> _Problem description_
Report every line of the listing below in which the string "mypal" occurs.
* * *
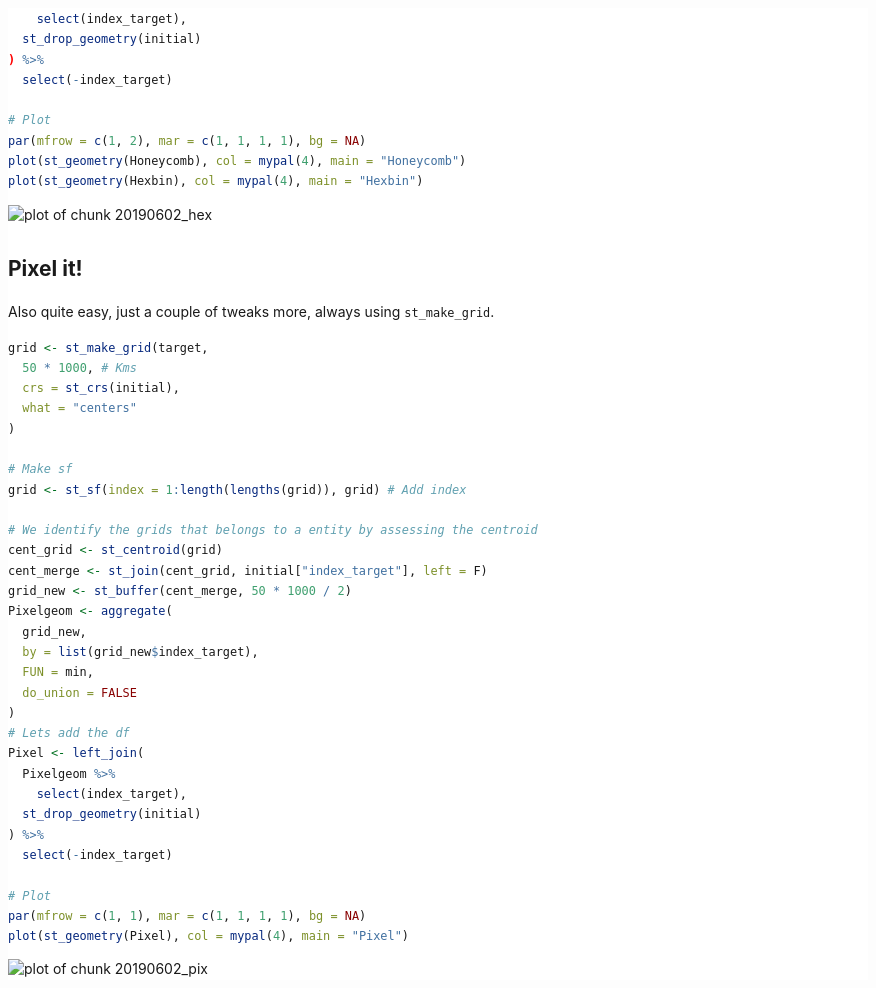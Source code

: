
 ```r
    select(index_target),
  st_drop_geometry(initial)
) %>%
  select(-index_target)

# Plot
par(mfrow = c(1, 2), mar = c(1, 1, 1, 1), bg = NA)
plot(st_geometry(Honeycomb), col = mypal(4), main = "Honeycomb")
plot(st_geometry(Hexbin), col = mypal(4), main = "Hexbin")
```

![plot of chunk 20190602_hex](https://dieghernan.github.io/assets/img/blog/20190602_hex-1.webp)


## Pixel it!

Also quite easy, just a couple of tweaks more, always using `st_make_grid`.

```r
grid <- st_make_grid(target,
  50 * 1000, # Kms
  crs = st_crs(initial),
  what = "centers"
)

# Make sf
grid <- st_sf(index = 1:length(lengths(grid)), grid) # Add index

# We identify the grids that belongs to a entity by assessing the centroid
cent_grid <- st_centroid(grid)
cent_merge <- st_join(cent_grid, initial["index_target"], left = F)
grid_new <- st_buffer(cent_merge, 50 * 1000 / 2)
Pixelgeom <- aggregate(
  grid_new,
  by = list(grid_new$index_target),
  FUN = min,
  do_union = FALSE
)
# Lets add the df
Pixel <- left_join(
  Pixelgeom %>%
    select(index_target),
  st_drop_geometry(initial)
) %>%
  select(-index_target)

# Plot
par(mfrow = c(1, 1), mar = c(1, 1, 1, 1), bg = NA)
plot(st_geometry(Pixel), col = mypal(4), main = "Pixel")
```

![plot of chunk 20190602_pix](https://dieghernan.github.io/assets/img/blog/20190602_pix-1.webp)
* * *
> _Output for this exercise_
plot(st_geometry(Honeycomb), col = mypal(4), main = "Honeycomb")
plot(st_geometry(Hexbin), col = mypal(4), main = "Hexbin")
plot(st_geometry(Pixel), col = mypal(4), main = "Pixel")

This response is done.